(Data items)
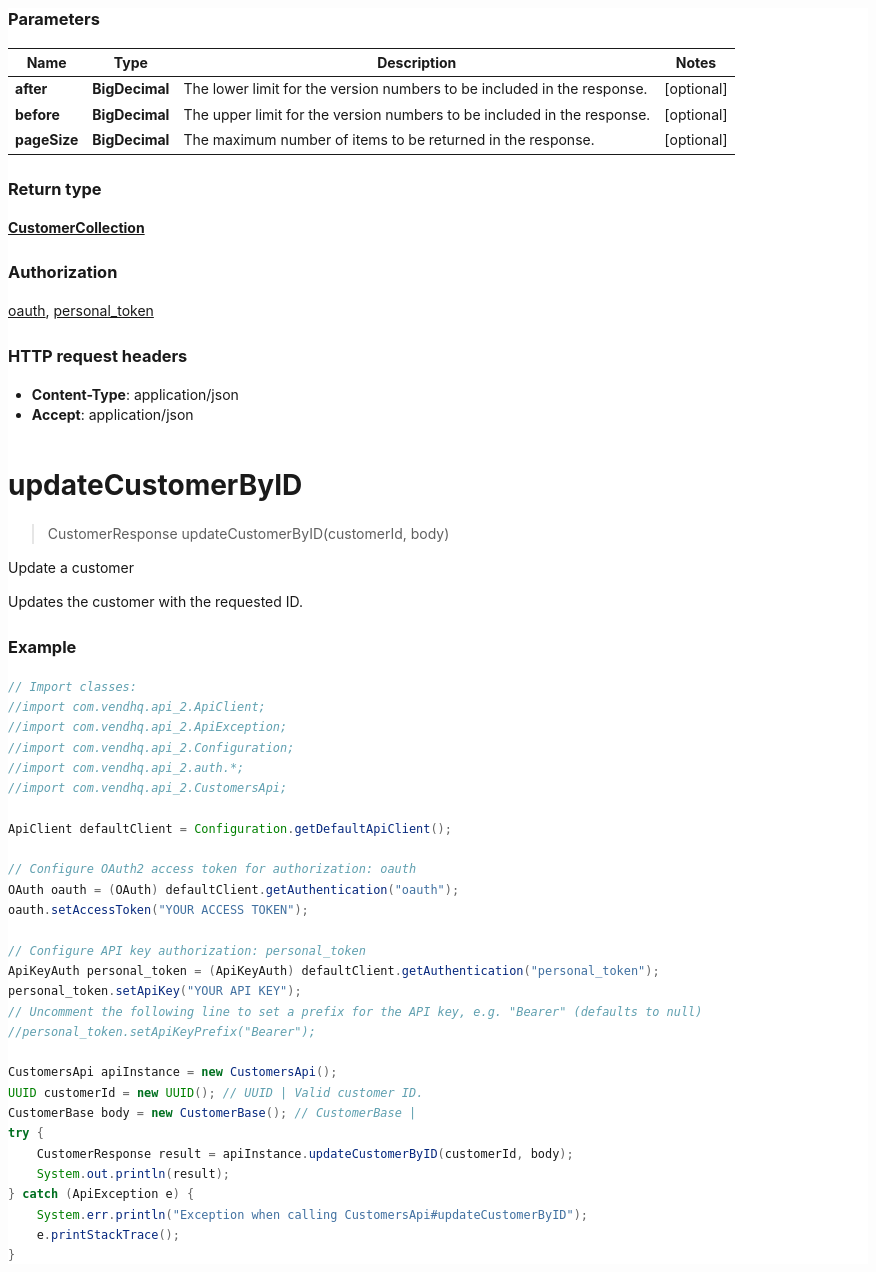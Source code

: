 ### Parameters

Name | Type | Description  | Notes
------------- | ------------- | ------------- | -------------
 **after** | **BigDecimal**| The lower limit for the version numbers to be included in the response. | [optional]
 **before** | **BigDecimal**| The upper limit for the version numbers to be included in the response. | [optional]
 **pageSize** | **BigDecimal**| The maximum number of items to be returned in the response. | [optional]

### Return type

[**CustomerCollection**](CustomerCollection.md)

### Authorization

[oauth](../README.md#oauth), [personal_token](../README.md#personal_token)

### HTTP request headers

 - **Content-Type**: application/json
 - **Accept**: application/json

<a name="updateCustomerByID"></a>
# **updateCustomerByID**
> CustomerResponse updateCustomerByID(customerId, body)

Update a customer

Updates the customer with the requested ID.

### Example
```java
// Import classes:
//import com.vendhq.api_2.ApiClient;
//import com.vendhq.api_2.ApiException;
//import com.vendhq.api_2.Configuration;
//import com.vendhq.api_2.auth.*;
//import com.vendhq.api_2.CustomersApi;

ApiClient defaultClient = Configuration.getDefaultApiClient();

// Configure OAuth2 access token for authorization: oauth
OAuth oauth = (OAuth) defaultClient.getAuthentication("oauth");
oauth.setAccessToken("YOUR ACCESS TOKEN");

// Configure API key authorization: personal_token
ApiKeyAuth personal_token = (ApiKeyAuth) defaultClient.getAuthentication("personal_token");
personal_token.setApiKey("YOUR API KEY");
// Uncomment the following line to set a prefix for the API key, e.g. "Bearer" (defaults to null)
//personal_token.setApiKeyPrefix("Bearer");

CustomersApi apiInstance = new CustomersApi();
UUID customerId = new UUID(); // UUID | Valid customer ID.
CustomerBase body = new CustomerBase(); // CustomerBase | 
try {
    CustomerResponse result = apiInstance.updateCustomerByID(customerId, body);
    System.out.println(result);
} catch (ApiException e) {
    System.err.println("Exception when calling CustomersApi#updateCustomerByID");
    e.printStackTrace();
}
```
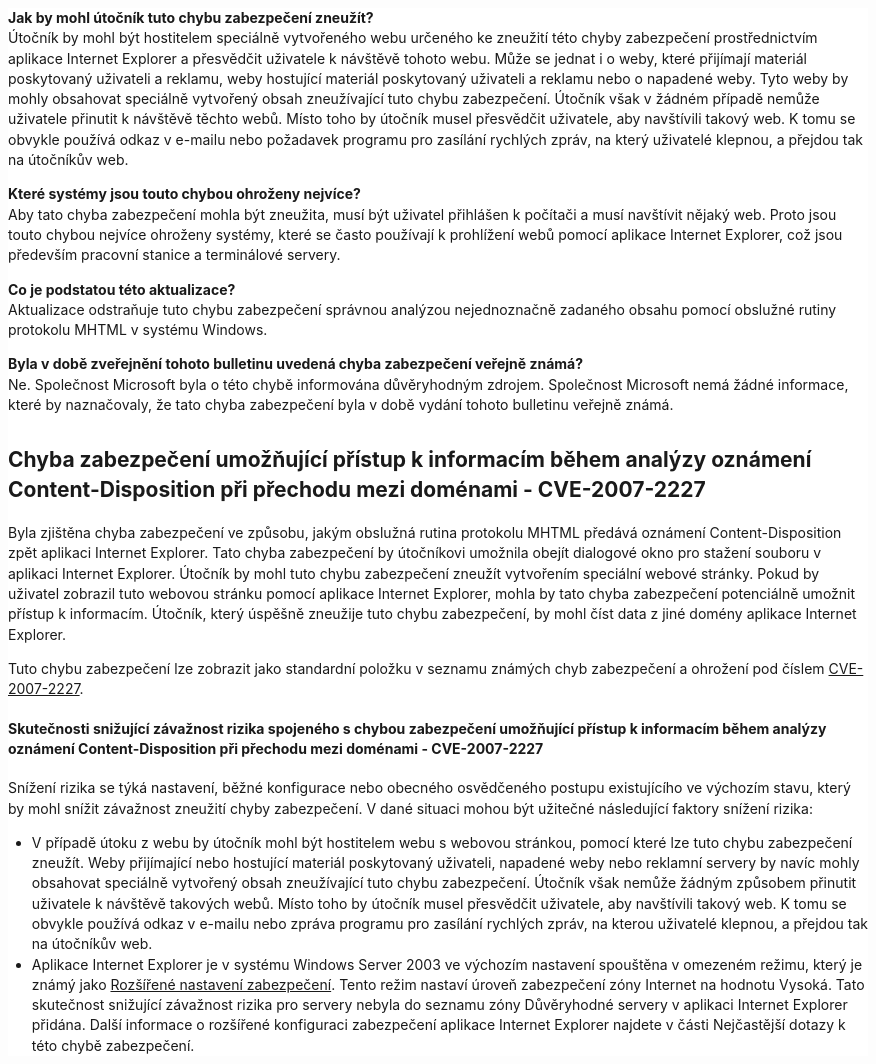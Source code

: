 **Jak by mohl útočník tuto chybu zabezpečení zneužít?**  
Útočník by mohl být hostitelem speciálně vytvořeného webu určeného ke zneužití této chyby zabezpečení prostřednictvím aplikace Internet Explorer a přesvědčit uživatele k návštěvě tohoto webu. Může se jednat i o weby, které přijímají materiál poskytovaný uživateli a reklamu, weby hostující materiál poskytovaný uživateli a reklamu nebo o napadené weby. Tyto weby by mohly obsahovat speciálně vytvořený obsah zneužívající tuto chybu zabezpečení. Útočník však v žádném případě nemůže uživatele přinutit k návštěvě těchto webů. Místo toho by útočník musel přesvědčit uživatele, aby navštívili takový web. K tomu se obvykle používá odkaz v e-mailu nebo požadavek programu pro zasílání rychlých zpráv, na který uživatelé klepnou, a přejdou tak na útočníkův web.

**Které systémy jsou touto chybou ohroženy nejvíce?**  
Aby tato chyba zabezpečení mohla být zneužita, musí být uživatel přihlášen k počítači a musí navštívit nějaký web. Proto jsou touto chybou nejvíce ohroženy systémy, které se často používají k prohlížení webů pomocí aplikace Internet Explorer, což jsou především pracovní stanice a terminálové servery.

**Co je podstatou této aktualizace?**  
Aktualizace odstraňuje tuto chybu zabezpečení správnou analýzou nejednoznačně zadaného obsahu pomocí obslužné rutiny protokolu MHTML v systému Windows.

**Byla v době zveřejnění tohoto bulletinu uvedená chyba zabezpečení veřejně známá?**  
Ne. Společnost Microsoft byla o této chybě informována důvěryhodným zdrojem. Společnost Microsoft nemá žádné informace, které by naznačovaly, že tato chyba zabezpečení byla v době vydání tohoto bulletinu veřejně známá.

Chyba zabezpečení umožňující přístup k informacím během analýzy oznámení Content-Disposition při přechodu mezi doménami - CVE-2007-2227
---------------------------------------------------------------------------------------------------------------------------------------

Byla zjištěna chyba zabezpečení ve způsobu, jakým obslužná rutina protokolu MHTML předává oznámení Content-Disposition zpět aplikaci Internet Explorer. Tato chyba zabezpečení by útočníkovi umožnila obejít dialogové okno pro stažení souboru v aplikaci Internet Explorer. Útočník by mohl tuto chybu zabezpečení zneužít vytvořením speciální webové stránky. Pokud by uživatel zobrazil tuto webovou stránku pomocí aplikace Internet Explorer, mohla by tato chyba zabezpečení potenciálně umožnit přístup k informacím. Útočník, který úspěšně zneužije tuto chybu zabezpečení, by mohl číst data z jiné domény aplikace Internet Explorer.

Tuto chybu zabezpečení lze zobrazit jako standardní položku v seznamu známých chyb zabezpečení a ohrožení pod číslem [CVE-2007-2227](http://cve.mitre.org/cgi-bin/cvename.cgi?name=cve-2007-2227).

#### Skutečnosti snižující závažnost rizika spojeného s chybou zabezpečení umožňující přístup k informacím během analýzy oznámení Content-Disposition při přechodu mezi doménami - CVE-2007-2227

Snížení rizika se týká nastavení, běžné konfigurace nebo obecného osvědčeného postupu existujícího ve výchozím stavu, který by mohl snížit závažnost zneužití chyby zabezpečení. V dané situaci mohou být užitečné následující faktory snížení rizika:

-   V případě útoku z webu by útočník mohl být hostitelem webu s webovou stránkou, pomocí které lze tuto chybu zabezpečení zneužít. Weby přijímající nebo hostující materiál poskytovaný uživateli, napadené weby nebo reklamní servery by navíc mohly obsahovat speciálně vytvořený obsah zneužívající tuto chybu zabezpečení. Útočník však nemůže žádným způsobem přinutit uživatele k návštěvě takových webů. Místo toho by útočník musel přesvědčit uživatele, aby navštívili takový web. K tomu se obvykle používá odkaz v e-mailu nebo zpráva programu pro zasílání rychlých zpráv, na kterou uživatelé klepnou, a přejdou tak na útočníkův web.
-   Aplikace Internet Explorer je v systému Windows Server 2003 ve výchozím nastavení spouštěna v omezeném režimu, který je známý jako [Rozšířené nastavení zabezpečení](http://msdn.microsoft.com/library/default.asp?url=/workshop/security/szone/overview/esc_changes.asp). Tento režim nastaví úroveň zabezpečení zóny Internet na hodnotu Vysoká. Tato skutečnost snižující závažnost rizika pro servery nebyla do seznamu zóny Důvěryhodné servery v aplikaci Internet Explorer přidána. Další informace o rozšířené konfiguraci zabezpečení aplikace Internet Explorer najdete v části Nejčastější dotazy k této chybě zabezpečení.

### PROMPT:
Hand back the exact lines from the start of the entries to the line with "The lower limit", both ends kept and pictures left out.

### ANSWER SECTION:
Source code

: ### Parameters

Name | Type | Description  | Notes
------------- | ------------- | ------------- | -------------
 **after** | **BigDecimal**| The lower limit for the version numbers to be included in the response. | [optional]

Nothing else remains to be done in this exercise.